First spotted on social media in September 2019, “tang ping” was originally used in the context of the phrase “doctors lie flat,” Caixin noted. The China Business Journal reportedly explained that new clinicians were openly questioning their career prospects, especially why they should struggle for a job in Beijing, Shanghai or Guangdong province when they can settle in a third or fourth-tier city and still have a good life.
“Tang ping,” which some have described as a “spiritual movement,” rejects overworking and celebrates contentment with more attainable achievements. It also encourages spending time to decompress.
“You’re beaten up by society and just want a more relaxed life… ‘lying flat’ is not waiting to die. I still work, but just don’t overstretch,” Wang, a 24-year-old lab technician, told AFP.
Lin, who works in human resources, said “lying flat” resonated as young people cannot become “winners in life” who are able to own apartments, buy cars, get married and have children. “So they choose to lower their goals and reduce their desires,” she told AFP.
Before “involution” and “tang ping,” urban, middle-class youngsters used the buzzword “sang wenhua” — literally “doomsday culture” — to “reflect the reduced work ethic, a lack of self-motivation and an apathetic demeanor” that they feel, according to CGTN. Vladislav Ivanov, also known as Lelush, a Russian man who felt “trapped” in a Chinese survival talent show, appears to be the latest icon of the “sang culture” after repeatedly trying to get eliminated, as per The Conversation.

An Asian Issue

While “tang ping” is uniquely Chinese, the problem of overwork extends to other countries in East and Southeast Asia. A 2020 Work-Life Balance Index published by wireless security developer KISI shows that the world’s most overworked cities are (1) Hong Kong, (2) Singapore, (3) Seoul, (4) Kuala Lumpur and (5) Tokyo.
By contrast, the top cities for work-life balance are European, namely (1) Oslo, (2) Helsinki, (3) Copenhagen, (4) Hamburg and (5) Berlin. It is worth noting that aside from key factors, the report took into account the impact of COVID-19 in areas such as restriction of movement, the severity of lockdown, overall economic impact and projected percentage change in employment as a consequence.
Japan is arguably another Asian country with a well-documented history of overwork. In fact, the East Asian nation has designated the term “karoshi” to refer to “death by overwork” — and thousands have allegedly succumbed to the phenomenon.
How deep “tang ping” penetrates Chinese society is yet to be seen. For a country whose elders had to claw their way up the social ladder to escape extreme poverty, the idea is clearly a subject of national debate.

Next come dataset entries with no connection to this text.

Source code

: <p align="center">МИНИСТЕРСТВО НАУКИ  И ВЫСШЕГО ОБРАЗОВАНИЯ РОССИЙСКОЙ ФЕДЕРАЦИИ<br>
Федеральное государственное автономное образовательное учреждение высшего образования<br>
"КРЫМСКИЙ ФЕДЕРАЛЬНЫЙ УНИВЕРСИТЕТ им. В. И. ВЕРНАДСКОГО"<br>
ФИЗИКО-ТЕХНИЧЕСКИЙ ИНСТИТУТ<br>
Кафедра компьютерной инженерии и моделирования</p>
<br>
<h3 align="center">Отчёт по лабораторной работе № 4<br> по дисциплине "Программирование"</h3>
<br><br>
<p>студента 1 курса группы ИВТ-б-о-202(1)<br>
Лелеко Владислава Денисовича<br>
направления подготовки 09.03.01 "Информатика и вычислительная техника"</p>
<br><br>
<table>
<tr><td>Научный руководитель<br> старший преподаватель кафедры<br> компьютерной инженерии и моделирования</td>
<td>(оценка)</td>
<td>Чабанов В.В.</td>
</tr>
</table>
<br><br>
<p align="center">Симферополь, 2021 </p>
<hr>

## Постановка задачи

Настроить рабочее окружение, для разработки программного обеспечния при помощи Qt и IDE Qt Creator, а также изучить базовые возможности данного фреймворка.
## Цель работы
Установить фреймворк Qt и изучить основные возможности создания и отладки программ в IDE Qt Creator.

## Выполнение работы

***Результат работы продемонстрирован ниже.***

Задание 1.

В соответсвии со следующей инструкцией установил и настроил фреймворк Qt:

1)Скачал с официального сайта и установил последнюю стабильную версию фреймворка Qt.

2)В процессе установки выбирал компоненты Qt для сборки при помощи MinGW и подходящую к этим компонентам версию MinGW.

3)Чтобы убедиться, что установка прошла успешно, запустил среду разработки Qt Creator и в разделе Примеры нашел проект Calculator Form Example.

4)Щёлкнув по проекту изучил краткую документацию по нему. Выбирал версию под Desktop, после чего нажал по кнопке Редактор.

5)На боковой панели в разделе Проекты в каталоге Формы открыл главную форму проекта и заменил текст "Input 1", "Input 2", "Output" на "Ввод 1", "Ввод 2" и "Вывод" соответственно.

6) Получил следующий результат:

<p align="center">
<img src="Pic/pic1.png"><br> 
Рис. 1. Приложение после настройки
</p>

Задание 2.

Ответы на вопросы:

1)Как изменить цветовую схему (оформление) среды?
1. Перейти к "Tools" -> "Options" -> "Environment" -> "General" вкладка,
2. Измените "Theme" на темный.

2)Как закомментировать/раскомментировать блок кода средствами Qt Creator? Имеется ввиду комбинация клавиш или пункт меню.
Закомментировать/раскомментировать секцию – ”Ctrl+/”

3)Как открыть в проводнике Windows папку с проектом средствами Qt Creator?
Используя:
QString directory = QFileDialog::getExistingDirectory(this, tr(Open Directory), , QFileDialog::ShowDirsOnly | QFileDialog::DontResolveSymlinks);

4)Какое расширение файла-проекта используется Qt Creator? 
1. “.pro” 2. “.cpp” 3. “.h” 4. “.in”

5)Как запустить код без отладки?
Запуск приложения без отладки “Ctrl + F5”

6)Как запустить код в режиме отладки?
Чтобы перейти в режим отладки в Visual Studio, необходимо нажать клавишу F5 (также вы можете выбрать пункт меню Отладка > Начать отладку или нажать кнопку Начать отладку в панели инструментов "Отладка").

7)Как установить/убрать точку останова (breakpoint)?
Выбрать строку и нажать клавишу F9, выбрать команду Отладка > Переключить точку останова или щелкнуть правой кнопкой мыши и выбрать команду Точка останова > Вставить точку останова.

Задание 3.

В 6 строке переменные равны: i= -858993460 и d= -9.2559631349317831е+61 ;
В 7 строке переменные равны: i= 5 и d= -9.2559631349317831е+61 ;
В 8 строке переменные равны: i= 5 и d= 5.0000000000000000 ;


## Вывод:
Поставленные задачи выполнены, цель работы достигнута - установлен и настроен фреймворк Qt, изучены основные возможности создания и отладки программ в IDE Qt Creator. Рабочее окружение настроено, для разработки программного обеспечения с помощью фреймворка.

In 2017, President Xi Jinping, for one, urged Chinese citizens to “roll up our sleeves and work harder.” And just recently, state-run Xinhua published a video of an elderly scientist’s 12-hour workday, accompanied by the now-deleted hashtag “the 86-year-old scientist who rejects lying flat,” according to AFP.
Censors are also at work. A “tang ping” group created on Douban, an IMDb-like platform, amassed 6,000 members before it was deleted, while searches for the hashtag #TangPing were banned on Weibo, the BBC reported.
China encourages a culture of hard work, but its own labor law states that employees should work no more than eight hours a day or 44 hours on average every week. And while hours can be stretched after negotiations, overtime should not exceed one hour a day or three hours a day in “special circumstances,” according to China Daily.
“The nation’s high-quality development is an endurance race, driven by the labor force’s physical and psychological health,” said Lyu Guoquan, a member of the National Committee of the Chinese People’s Political Consultative Conference. “Valuing people and protecting their health is the right way to generate fortunes.”